İnsanlara gelince, günleri sayılıdır
ve elde etmeye çalıştıkları her şey rüzgardan başka bir şey değildir!
Şimdi ölümden korkuyorsun–
cesur gücüne ne oldu!
Önünden gideceğim
ve ağzın şöyle diyebilir: ‘Yaklaş, korkma!’
Düşersem, şöhretimi sağlamış olacağım.
(Deyecekler ki:)’Korkunç Humbaba ile savaşa giren Gılgamış’tı!’
Vahşi doğada doğup büyüdünüz,
bir aslan üzerinize sıçradı, böylece hepsini yaşadınız!’
[5 satır parça parça]
Bunu üstleneceğim ve Sedir’i keseceğim.
Sonsuza kadar ün kazandıracak olan benim!
Gel dostum, demirhaneye gideceğim
ve silahları bizim huzurumuzda attıracağım!”
Birbirlerini ellerinden tutarak demirhaneye gittiler.
[Standart Versiyon bu noktada devam ediyor.]
Ustalar oturdu ve birbirleriyle tartıştı.
“Baltayı yapmalıyız… Balta
bir talant ağırlığında
olmalı… Kılıçları bir talant olmalı…
Zırhları bir talant, zırhları…”
Gılgamış Uruk’un adamlarına şöyle dedi:
“Dinleyin bana göre beyler…
[5 satır burada eksik.
Siz, kim bilir Uruk’lular…
Kendimi daha güçlü yapmak istiyorum ve uzaklara(!) bir yolculuğa
çıkacağım ! Hiç bilmediğim, hiç gitmediğim
bir yola çıkacağım!
Bana nimetlerini ver! …
Uruk’un şehir kapısından gireceğim…
Kendimi (?) Yeni Yıl Bayramı’na adayacağım.

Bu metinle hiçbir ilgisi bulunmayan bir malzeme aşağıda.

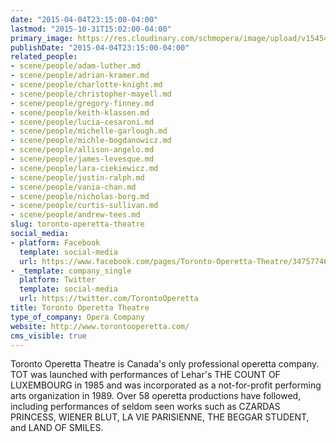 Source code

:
 ```yaml
---
date: "2015-04-04T23:15:00-04:00"
lastmod: "2015-10-31T15:02:00-04:00"
primary_image: https://res.cloudinary.com/schmopera/image/upload/v1545409169/media/webhook-uploads/1446318167554/Logo---TOT.jpg.jpg
publishDate: "2015-04-04T23:15:00-04:00"
related_people:
- scene/people/adam-luther.md
- scene/people/adrian-kramer.md
- scene/people/charlotte-knight.md
- scene/people/christopher-mayell.md
- scene/people/gregory-finney.md
- scene/people/keith-klassen.md
- scene/people/lucia-cesaroni.md
- scene/people/michelle-garlough.md
- scene/people/michle-bogdanowicz.md
- scene/people/allison-angelo.md
- scene/people/james-levesque.md
- scene/people/lara-ciekiewicz.md
- scene/people/justin-ralph.md
- scene/people/vania-chan.md
- scene/people/nicholas-borg.md
- scene/people/curtis-sullivan.md
- scene/people/andrew-tees.md
slug: toronto-operetta-theatre
social_media:
- platform: Facebook
  template: social-media
  url: https://www.facebook.com/pages/Toronto-Operetta-Theatre/347577465324183?fref=ts
- _template: company_single
  platform: Twitter
  template: social-media
  url: https://twitter.com/TorontoOperetta
title: Toronto Operetta Theatre
type_of_company: Opera Company
website: http://www.torontooperetta.com/
cms_visible: true
---
```


<p>
	Toronto Operetta Theatre is Canada's only professional operetta company. TOT was launched with performances of Lehar's THE COUNT OF LUXEMBOURG in 1985 and was incorporated as a not-for-profit performing arts organization in 1989. Over 58 operetta productions have followed, including performances of seldom seen works such as CZARDAS PRINCESS, WIENER BLUT, LA VIE PARISIENNE, THE BEGGAR STUDENT, and LAND OF SMILES.
</p>
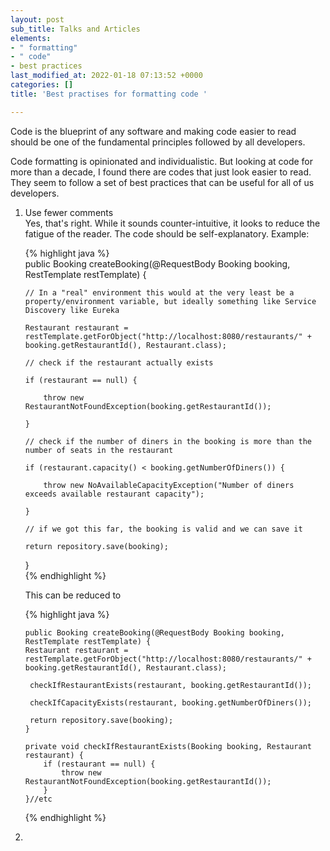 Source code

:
 ```yaml
---
layout: post
sub_title: Talks and Articles
elements:
- " formatting"
- " code"
- best practices
last_modified_at: 2022-01-18 07:13:52 +0000
categories: []
title: 'Best practises for formatting code '

---
```

Code is the blueprint of any software and making code easier to read should be one of the fundamental principles followed by all developers.

Code formatting is opinionated and individualistic. But looking at code for more than a decade, I found there are codes that just look easier to read. They seem to follow a set of best practices that can be useful for all of us developers.

1. Use fewer comments  
   Yes, that's right. While it sounds counter-intuitive, it looks to reduce the fatigue of the reader. The code should be self-explanatory. Example:

   {% highlight java  %}  
   public Booking createBooking(@RequestBody Booking booking, RestTemplate restTemplate) {

       // In a "real" environment this would at the very least be a property/environment variable, but ideally something like Service Discovery like Eureka
       
       Restaurant restaurant = restTemplate.getForObject("http://localhost:8080/restaurants/" + booking.getRestaurantId(), Restaurant.class);
       
       // check if the restaurant actually exists 
       
       if (restaurant == null) {
       
           throw new RestaurantNotFoundException(booking.getRestaurantId());
       
       }
       
       // check if the number of diners in the booking is more than the number of seats in the restaurant
       
       if (restaurant.capacity() < booking.getNumberOfDiners()) {
       
           throw new NoAvailableCapacityException("Number of diners exceeds available restaurant capacity");
       
       }
       
       // if we got this far, the booking is valid and we can save it
       
       return repository.save(booking);

   }  
   {% endhighlight %}

   This can be reduced to

   {% highlight java  %}

       public Booking createBooking(@RequestBody Booking booking, RestTemplate restTemplate) {
       Restaurant restaurant = restTemplate.getForObject("http://localhost:8080/restaurants/" + booking.getRestaurantId(), Restaurant.class);
       
        checkIfRestaurantExists(restaurant, booking.getRestaurantId());
       
        checkIfCapacityExists(restaurant, booking.getNumberOfDiners());
       
        return repository.save(booking);
       }
       
       private void checkIfRestaurantExists(Booking booking, Restaurant restaurant) {
           if (restaurant == null) {
               throw new RestaurantNotFoundException(booking.getRestaurantId());
           }
       }//etc

     
   {% endhighlight %}
2.  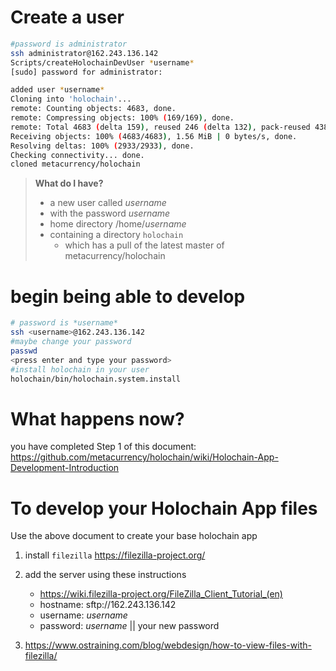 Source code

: # Create a user
```bash
#password is administrator
ssh administrator@162.243.136.142
Scripts/createHolochainDevUser *username*
[sudo] password for administrator: 

added user *username*
Cloning into 'holochain'...
remote: Counting objects: 4683, done.
remote: Compressing objects: 100% (169/169), done.
remote: Total 4683 (delta 159), reused 246 (delta 132), pack-reused 4382
Receiving objects: 100% (4683/4683), 1.56 MiB | 0 bytes/s, done.
Resolving deltas: 100% (2933/2933), done.
Checking connectivity... done.
cloned metacurrency/holochain
```
> **What do I have?**
> * a new user called *username*
> * with the password *username*
> * home directory /home/*username*
> * containing a directory `holochain`
>   * which has a pull of the latest master of metacurrency/holochain

# begin being able to develop
```bash
# password is *username*
ssh <username>@162.243.136.142
#maybe change your password
passwd
<press enter and type your password>
#install holochain in your user
holochain/bin/holochain.system.install
```
# What happens now?
you have completed Step 1 of this document: https://github.com/metacurrency/holochain/wiki/Holochain-App-Development-Introduction

# To develop your Holochain App files
Use the above document to create your base holochain app
1. install `filezilla` https://filezilla-project.org/
2. add the server using these instructions
    * https://wiki.filezilla-project.org/FileZilla_Client_Tutorial_(en)
    * hostname: sftp://162.243.136.142
    * username: *username*
    * password: *username*  || your new password

3. https://www.ostraining.com/blog/webdesign/how-to-view-files-with-filezilla/
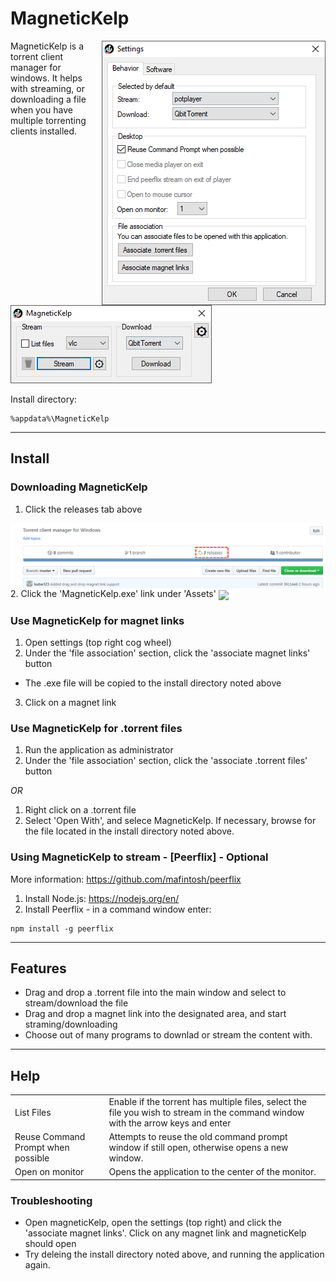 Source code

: # MagneticKelp

<img align="right" src="https://github.com/kubar123/MagneticKelp/blob/master/Img/three.PNG"/>

MagneticKelp is a torrent client manager for windows. It helps with streaming, or downloading a file when you have multiple torrenting clients installed.

![Main Window](https://github.com/kubar123/MagneticKelp/blob/master/Img/Two.PNG) 

Install directory:
```
%appdata%\MagneticKelp
```
<hr>


## Install
### Downloading MagneticKelp
1. Click the releases tab above 
<img align="center" src="https://github.com/kubar123/MagneticKelp/blob/master/Img/install-releases.png" />
2. Click the 'MagneticKelp.exe' link under 'Assets'
<img align="center" src="https://gihub.com/kubar123/MagneticKelp/blobl/master/Img/install-exe.png" />

### Use MagneticKelp for magnet links
1. Open settings (top right cog wheel)
2. Under the 'file association' section, click the 'associate magnet links' button
* The .exe file will be copied to the install directory noted above
3. Click on a magnet link

### Use MagneticKelp for .torrent files
1. Run the application as administrator
2. Under the 'file association' section, click the 'associate .torrent files' button

*OR*

1. Right click on a .torrent file
2. Select 'Open With', and selece MagneticKelp. If necessary, browse for the file located in the install directory noted above.

### Using MagneticKelp to stream - [Peerflix] - Optional
More information: https://github.com/mafintosh/peerflix

1.  Install Node.js: https://nodejs.org/en/
2.  Install Peerflix - in a command window enter:
```
npm install -g peerflix
```

<hr>

## Features
* Drag and drop a .torrent file into the main window and select to stream/download the file
* Drag and drop a magnet link into the designated area, and start straming/downloading
* Choose out of many programs to downlad or stream the content with.

<hr>

## Help
<table>
  <tr><td>List Files</td><td> Enable if the torrent has multiple files, select the file you wish to stream in the command window with the arrow keys and enter</td></tr>
  <tr><td>Reuse Command Prompt when possible</td><td>Attempts to reuse the old command prompt window if still open, otherwise opens a new window.</td></tr>
  <tr><td>Open on monitor</td><td>Opens the application to the center of the monitor.</td></tr>
</table>
  
 ### Troubleshooting
  * Open magneticKelp, open the settings (top right) and click the 'associate magnet links'. Click on any magnet link and magneticKelp should open
  * Try deleing the install directory noted above, and running the application again. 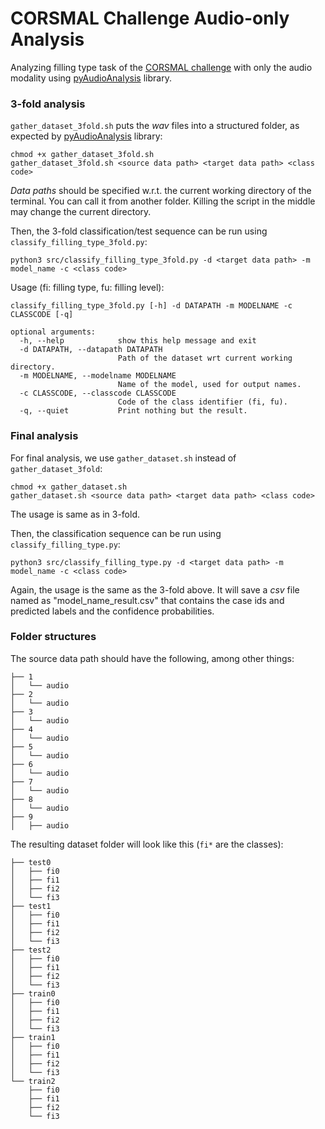 # CORSMAL Challenge Audio-only Analysis

Analyzing filling type task of the [CORSMAL challenge](http://corsmal.eecs.qmul.ac.uk/containers_manip.html) with only the audio modality using [pyAudioAnalysis](https://github.com/tyiannak/pyAudioAnalysis) library.

### 3-fold analysis

`gather_dataset_3fold.sh` puts the _wav_ files into a structured folder, as expected by [pyAudioAnalysis](https://github.com/tyiannak/pyAudioAnalysis) library:

```
chmod +x gather_dataset_3fold.sh
gather_dataset_3fold.sh <source data path> <target data path> <class code>
```

_Data paths_ should be specified w.r.t. the current working directory of the terminal. You can call it from another folder. Killing the script in the middle may change the current directory.

Then, the 3-fold classification/test sequence can be run using `classify_filling_type_3fold.py`:
```
python3 src/classify_filling_type_3fold.py -d <target data path> -m model_name -c <class code>
```
Usage (fi: filling type, fu: filling level):
```
classify_filling_type_3fold.py [-h] -d DATAPATH -m MODELNAME -c CLASSCODE [-q]

optional arguments:
  -h, --help            show this help message and exit
  -d DATAPATH, --datapath DATAPATH
                        Path of the dataset wrt current working directory.
  -m MODELNAME, --modelname MODELNAME
                        Name of the model, used for output names.
  -c CLASSCODE, --classcode CLASSCODE
                        Code of the class identifier (fi, fu).
  -q, --quiet           Print nothing but the result.

```

### Final analysis

For final analysis, we use `gather_dataset.sh` instead of `gather_dataset_3fold`:

```
chmod +x gather_dataset.sh
gather_dataset.sh <source data path> <target data path> <class code>
```
The usage is same as in 3-fold.

Then, the classification sequence can be run using `classify_filling_type.py`:
```
python3 src/classify_filling_type.py -d <target data path> -m model_name -c <class code>
```

Again, the usage is the same as the 3-fold above. It will save a _csv_ file named as "model_name_result.csv" that contains the case ids and predicted labels and the confidence probabilities.

### Folder structures

The source data path should have the following, among other things:
```
├── 1
│   └── audio
├── 2
│   └── audio
├── 3
│   └── audio
├── 4
│   └── audio
├── 5
│   └── audio
├── 6
│   └── audio
├── 7
│   └── audio
├── 8
│   └── audio
├── 9
│   ├── audio

```

The resulting dataset folder will look like this (`fi*` are the classes):
```
├── test0
│   ├── fi0
│   ├── fi1
│   ├── fi2
│   └── fi3
├── test1
│   ├── fi0
│   ├── fi1
│   ├── fi2
│   └── fi3
├── test2
│   ├── fi0
│   ├── fi1
│   ├── fi2
│   └── fi3
├── train0
│   ├── fi0
│   ├── fi1
│   ├── fi2
│   └── fi3
├── train1
│   ├── fi0
│   ├── fi1
│   ├── fi2
│   └── fi3
└── train2
    ├── fi0
    ├── fi1
    ├── fi2
    └── fi3
```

Yılbaşını (törenlerini) orada yapacağım…
Yılbaşı Festivali yapılacak, kutlamalar…
‘Yaşasın!’ diye bağırmaya devam edecekler. içinde…””
Enkidu Yaşlılara konuştu:
“Uruk’un adamları…
Ona de ki, Sedir Ormanı’na gitmemeli–
yolculuk yapılmamalı! Bir
adam…
Sedir Ormanının Muhafızı…
Uruk’un Soylu Danışmanları kalkıp Gılgamış’a öğütlerini ilettiler:
“Gençsin, Gılgamış, yüreğin seni alıp götürüyor,
ne dediğini bilmiyorsun!
…seni doğurdu.
Humbaba’nın kükremesi bir Tufan,
ağzı. Ateş, nefesi Ölüm!
100 fersah ötedeki ormanındaki her hışırtıyı(!) duyabiliyor!
Kim ormanına iner
! İgigi tanrılarından kim (hatta!) onunla yüzleşebilir?
Sedir’i güvende tutmak için Enlil onu
insanlara bir korku olarak atadı.”
Gılgamış, Soylu Danışmanlarının ifadesini dinledi.